#### EXERCISE
Of the lines below, write out exactly those from the line with "100. | [optional]" through the line with "- **Accept**: Not defined", both included, and skip the rest.

---------- INFORMATION

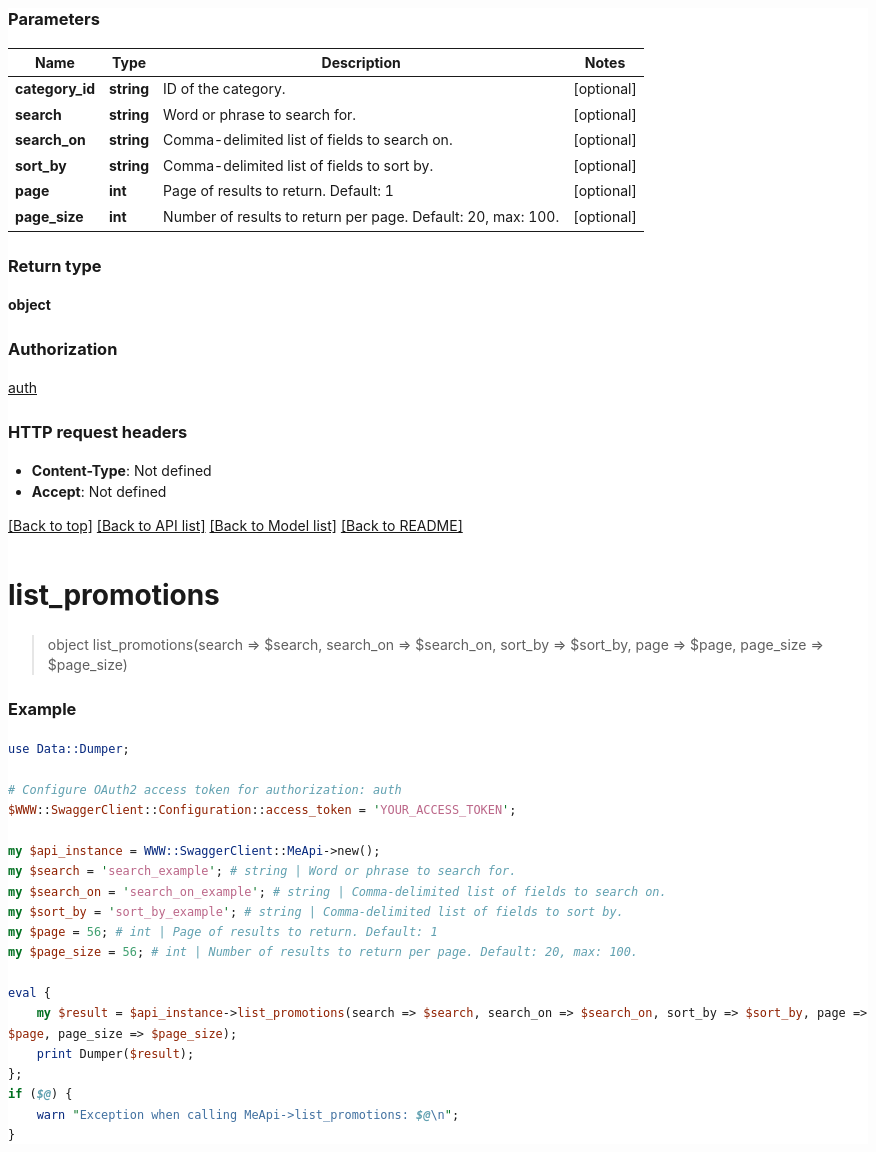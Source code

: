 ### Parameters

Name | Type | Description  | Notes
------------- | ------------- | ------------- | -------------
 **category_id** | **string**| ID of the category. | [optional] 
 **search** | **string**| Word or phrase to search for. | [optional] 
 **search_on** | **string**| Comma-delimited list of fields to search on. | [optional] 
 **sort_by** | **string**| Comma-delimited list of fields to sort by. | [optional] 
 **page** | **int**| Page of results to return. Default: 1 | [optional] 
 **page_size** | **int**| Number of results to return per page. Default: 20, max: 100. | [optional] 

### Return type

**object**

### Authorization

[auth](../README.md#auth)

### HTTP request headers

 - **Content-Type**: Not defined
 - **Accept**: Not defined

[[Back to top]](#) [[Back to API list]](../README.md#documentation-for-api-endpoints) [[Back to Model list]](../README.md#documentation-for-models) [[Back to README]](../README.md)

# **list_promotions**
> object list_promotions(search => $search, search_on => $search_on, sort_by => $sort_by, page => $page, page_size => $page_size)



### Example 
```perl
use Data::Dumper;

# Configure OAuth2 access token for authorization: auth
$WWW::SwaggerClient::Configuration::access_token = 'YOUR_ACCESS_TOKEN';

my $api_instance = WWW::SwaggerClient::MeApi->new();
my $search = 'search_example'; # string | Word or phrase to search for.
my $search_on = 'search_on_example'; # string | Comma-delimited list of fields to search on.
my $sort_by = 'sort_by_example'; # string | Comma-delimited list of fields to sort by.
my $page = 56; # int | Page of results to return. Default: 1
my $page_size = 56; # int | Number of results to return per page. Default: 20, max: 100.

eval { 
    my $result = $api_instance->list_promotions(search => $search, search_on => $search_on, sort_by => $sort_by, page => $page, page_size => $page_size);
    print Dumper($result);
};
if ($@) {
    warn "Exception when calling MeApi->list_promotions: $@\n";
}
```

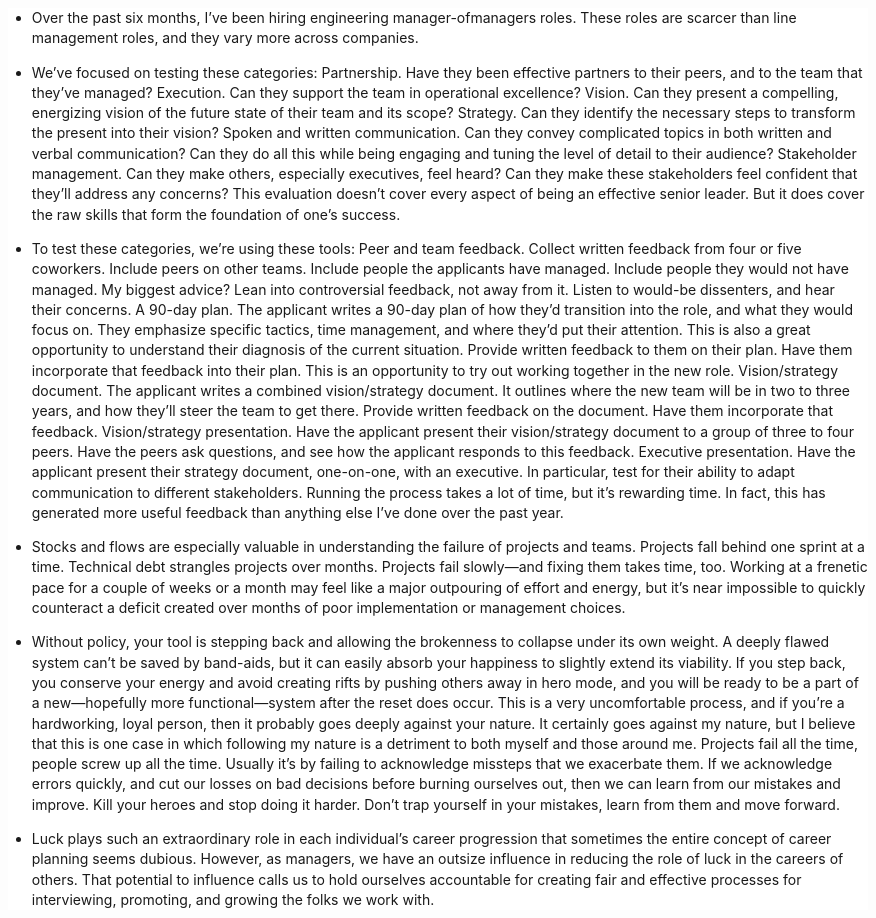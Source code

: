 - Over the past six months, I’ve been hiring engineering manager-ofmanagers roles. These roles are scarcer than line management roles, and they vary more across companies.

- We’ve focused on testing these categories: Partnership. Have they been effective partners to their peers, and to the team that they’ve managed? Execution. Can they support the team in operational excellence? Vision. Can they present a compelling, energizing vision of the future state of their team and its scope? Strategy. Can they identify the necessary steps to transform the present into their vision? Spoken and written communication. Can they convey complicated topics in both written and verbal communication? Can they do all this while being engaging and tuning the level of detail to their audience? Stakeholder management. Can they make others, especially executives, feel heard? Can they make these stakeholders feel confident that they’ll address any concerns? This evaluation doesn’t cover every aspect of being an effective senior leader. But it does cover the raw skills that form the foundation of one’s success.

- To test these categories, we’re using these tools: Peer and team feedback. Collect written feedback from four or five coworkers. Include peers on other teams. Include people the applicants have managed. Include people they would not have managed. My biggest advice? Lean into controversial feedback, not away from it. Listen to would-be dissenters, and hear their concerns. A 90-day plan. The applicant writes a 90-day plan of how they’d transition into the role, and what they would focus on. They emphasize specific tactics, time management, and where they’d put their attention. This is also a great opportunity to understand their diagnosis of the current situation. Provide written feedback to them on their plan. Have them incorporate that feedback into their plan. This is an opportunity to try out working together in the new role. Vision/strategy document. The applicant writes a combined vision/strategy document. It outlines where the new team will be in two to three years, and how they’ll steer the team to get there. Provide written feedback on the document. Have them incorporate that feedback. Vision/strategy presentation. Have the applicant present their vision/strategy document to a group of three to four peers. Have the peers ask questions, and see how the applicant responds to this feedback. Executive presentation. Have the applicant present their strategy document, one-on-one, with an executive. In particular, test for their ability to adapt communication to different stakeholders. Running the process takes a lot of time, but it’s rewarding time. In fact, this has generated more useful feedback than anything else I’ve done over the past year.

- Stocks and flows are especially valuable in understanding the failure of projects and teams. Projects fall behind one sprint at a time. Technical debt strangles projects over months. Projects fail slowly—and fixing them takes time, too. Working at a frenetic pace for a couple of weeks or a month may feel like a major outpouring of effort and energy, but it’s near impossible to quickly counteract a deficit created over months of poor implementation or management choices.

- Without policy, your tool is stepping back and allowing the brokenness to collapse under its own weight. A deeply flawed system can’t be saved by band-aids, but it can easily absorb your happiness to slightly extend its viability. If you step back, you conserve your energy and avoid creating rifts by pushing others away in hero mode, and you will be ready to be a part of a new—hopefully more functional—system after the reset does occur. This is a very uncomfortable process, and if you’re a hardworking, loyal person, then it probably goes deeply against your nature. It certainly goes against my nature, but I believe that this is one case in which following my nature is a detriment to both myself and those around me. Projects fail all the time, people screw up all the time. Usually it’s by failing to acknowledge missteps that we exacerbate them. If we acknowledge errors quickly, and cut our losses on bad decisions before burning ourselves out, then we can learn from our mistakes and improve. Kill your heroes and stop doing it harder. Don’t trap yourself in your mistakes, learn from them and move forward.

- Luck plays such an extraordinary role in each individual’s career progression that sometimes the entire concept of career planning seems dubious. However, as managers, we have an outsize influence in reducing the role of luck in the careers of others. That potential to influence calls us to hold ourselves accountable for creating fair and effective processes for interviewing, promoting, and growing the folks we work with.
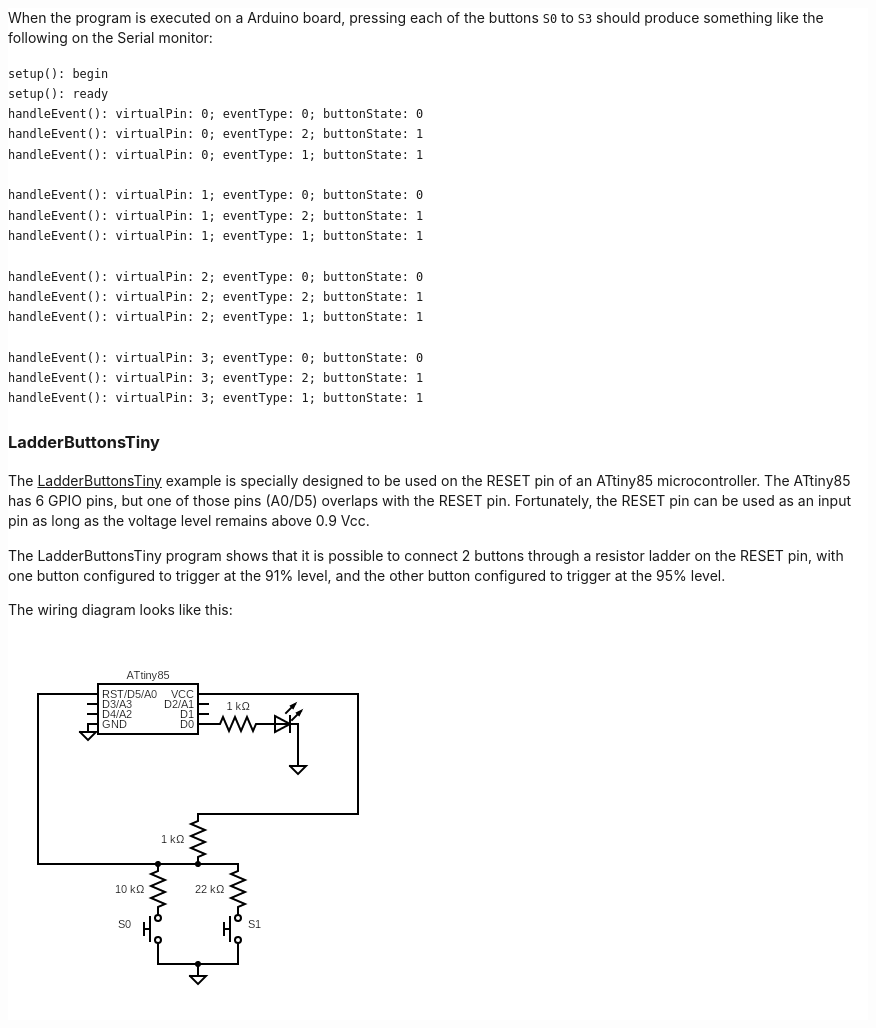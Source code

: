 When the program is executed on a Arduino board, pressing each of the buttons
`S0` to `S3` should produce something like the following on the Serial monitor:

```
setup(): begin
setup(): ready
handleEvent(): virtualPin: 0; eventType: 0; buttonState: 0
handleEvent(): virtualPin: 0; eventType: 2; buttonState: 1
handleEvent(): virtualPin: 0; eventType: 1; buttonState: 1

handleEvent(): virtualPin: 1; eventType: 0; buttonState: 0
handleEvent(): virtualPin: 1; eventType: 2; buttonState: 1
handleEvent(): virtualPin: 1; eventType: 1; buttonState: 1

handleEvent(): virtualPin: 2; eventType: 0; buttonState: 0
handleEvent(): virtualPin: 2; eventType: 2; buttonState: 1
handleEvent(): virtualPin: 2; eventType: 1; buttonState: 1

handleEvent(): virtualPin: 3; eventType: 0; buttonState: 0
handleEvent(): virtualPin: 3; eventType: 2; buttonState: 1
handleEvent(): virtualPin: 3; eventType: 1; buttonState: 1
```

<a name="LadderButtonsTiny"></a>
### LadderButtonsTiny

The [LadderButtonsTiny](../../examples/LadderButtonsTiny) example is specially
designed to be used on the RESET pin of an ATtiny85 microcontroller. The
ATtiny85 has 6 GPIO pins, but one of those pins (A0/D5) overlaps with the RESET
pin. Fortunately, the RESET pin can be used as an input pin as long as the
voltage level remains above 0.9 Vcc.

The LadderButtonsTiny program shows that it is possible to connect 2 buttons
through a resistor ladder on the RESET pin, with one button configured to
trigger at the 91% level, and the other button configured to trigger at the 95%
level.

The wiring diagram looks like this:

![LadderButtonsTiny](ladder_buttons_tiny.png)
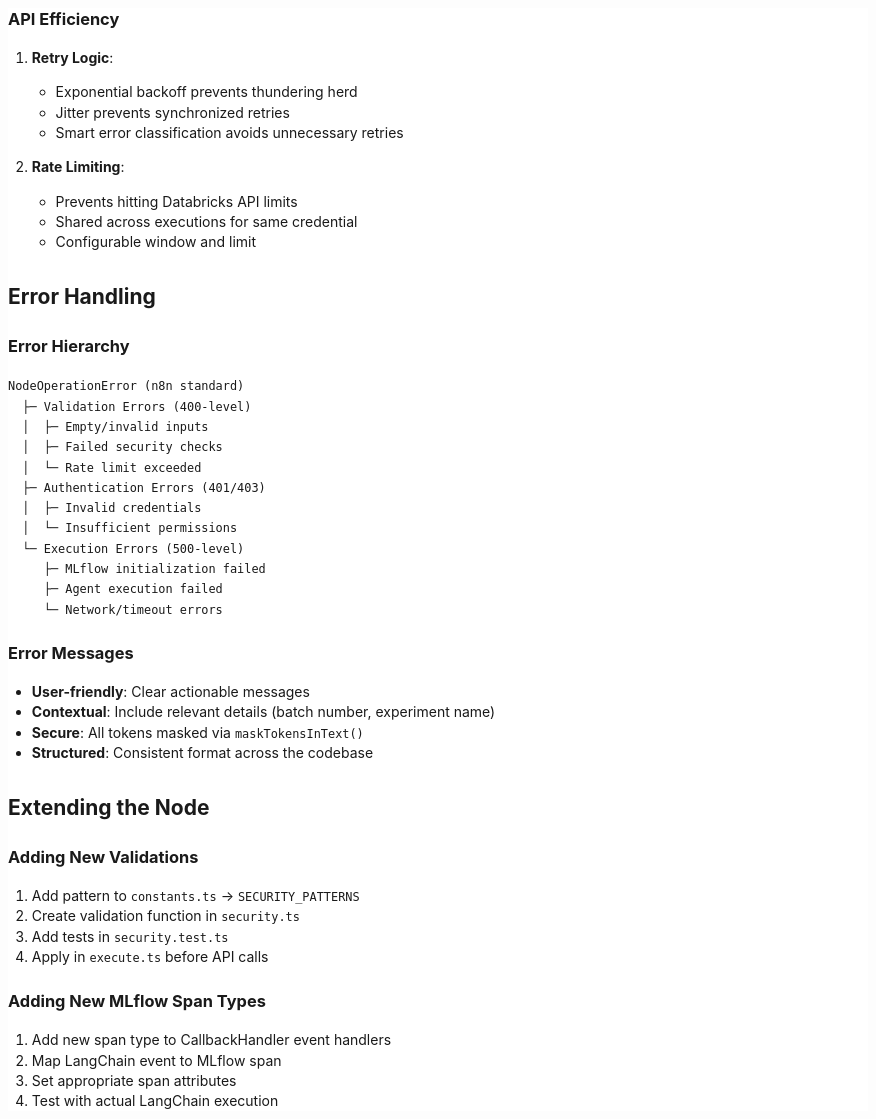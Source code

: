 ### API Efficiency

1. **Retry Logic**:
   - Exponential backoff prevents thundering herd
   - Jitter prevents synchronized retries
   - Smart error classification avoids unnecessary retries

2. **Rate Limiting**:
   - Prevents hitting Databricks API limits
   - Shared across executions for same credential
   - Configurable window and limit

## Error Handling

### Error Hierarchy

```
NodeOperationError (n8n standard)
  ├─ Validation Errors (400-level)
  │  ├─ Empty/invalid inputs
  │  ├─ Failed security checks
  │  └─ Rate limit exceeded
  ├─ Authentication Errors (401/403)
  │  ├─ Invalid credentials
  │  └─ Insufficient permissions
  └─ Execution Errors (500-level)
     ├─ MLflow initialization failed
     ├─ Agent execution failed
     └─ Network/timeout errors
```

### Error Messages

- **User-friendly**: Clear actionable messages
- **Contextual**: Include relevant details (batch number, experiment name)
- **Secure**: All tokens masked via `maskTokensInText()`
- **Structured**: Consistent format across the codebase

## Extending the Node

### Adding New Validations

1. Add pattern to `constants.ts` → `SECURITY_PATTERNS`
2. Create validation function in `security.ts`
3. Add tests in `security.test.ts`
4. Apply in `execute.ts` before API calls

### Adding New MLflow Span Types

1. Add new span type to CallbackHandler event handlers
2. Map LangChain event to MLflow span
3. Set appropriate span attributes
4. Test with actual LangChain execution

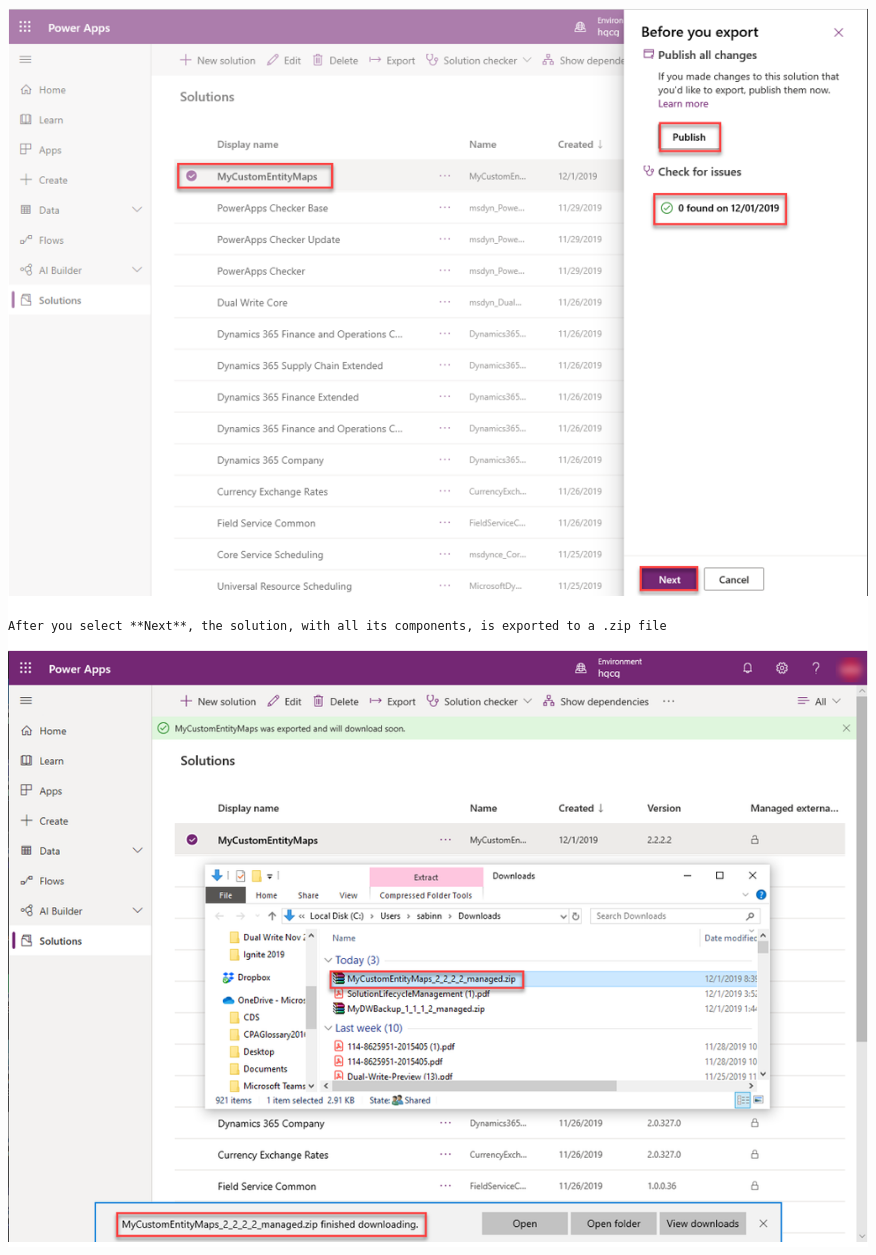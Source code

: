    <kbd>![Updating the version number and exporting](media/export-and-publish.png)

    After you select **Next**, the solution, with all its components, is exported to a .zip file 

   <kbd>![Exporting a solution to a zip file](media/components-to-zip.png)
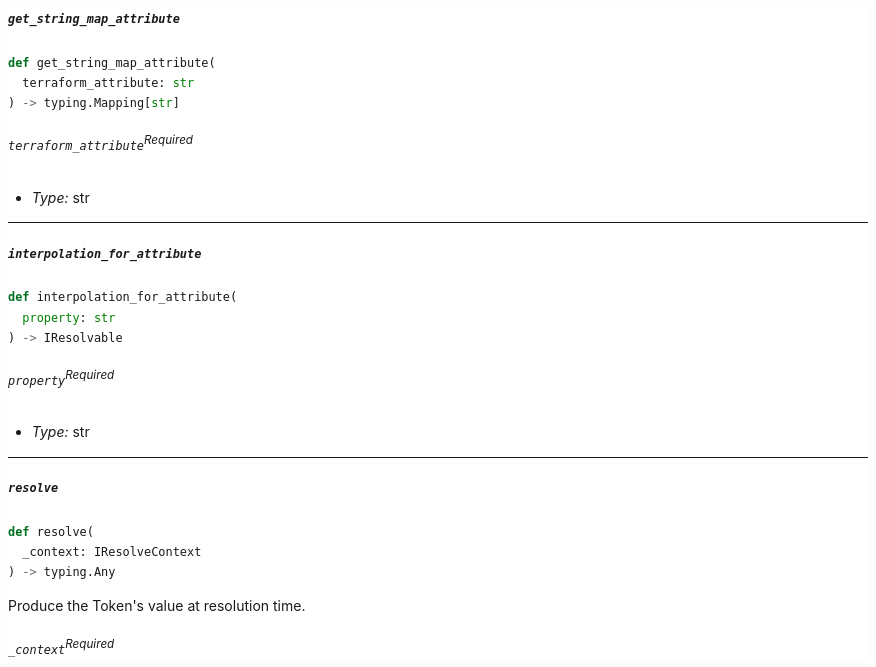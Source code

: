 ##### `get_string_map_attribute` <a name="get_string_map_attribute" id="@cdktf/provider-cloudflare.dataCloudflareHyperdriveConfig.DataCloudflareHyperdriveConfigCachingOutputReference.getStringMapAttribute"></a>

```python
def get_string_map_attribute(
  terraform_attribute: str
) -> typing.Mapping[str]
```

###### `terraform_attribute`<sup>Required</sup> <a name="terraform_attribute" id="@cdktf/provider-cloudflare.dataCloudflareHyperdriveConfig.DataCloudflareHyperdriveConfigCachingOutputReference.getStringMapAttribute.parameter.terraformAttribute"></a>

- *Type:* str

---

##### `interpolation_for_attribute` <a name="interpolation_for_attribute" id="@cdktf/provider-cloudflare.dataCloudflareHyperdriveConfig.DataCloudflareHyperdriveConfigCachingOutputReference.interpolationForAttribute"></a>

```python
def interpolation_for_attribute(
  property: str
) -> IResolvable
```

###### `property`<sup>Required</sup> <a name="property" id="@cdktf/provider-cloudflare.dataCloudflareHyperdriveConfig.DataCloudflareHyperdriveConfigCachingOutputReference.interpolationForAttribute.parameter.property"></a>

- *Type:* str

---

##### `resolve` <a name="resolve" id="@cdktf/provider-cloudflare.dataCloudflareHyperdriveConfig.DataCloudflareHyperdriveConfigCachingOutputReference.resolve"></a>

```python
def resolve(
  _context: IResolveContext
) -> typing.Any
```

Produce the Token's value at resolution time.

###### `_context`<sup>Required</sup> <a name="_context" id="@cdktf/provider-cloudflare.dataCloudflareHyperdriveConfig.DataCloudflareHyperdriveConfigCachingOutputReference.resolve.parameter._context"></a>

--------------------

#### RESPONSE BOX
 **page_size** | **int**| Number of results to return per page. Default: 20, max: 100. | [optional] 

### Return type

**object**

### Authorization

[auth](../README.md#auth)

### HTTP request headers

 - **Content-Type**: Not defined
 - **Accept**: Not defined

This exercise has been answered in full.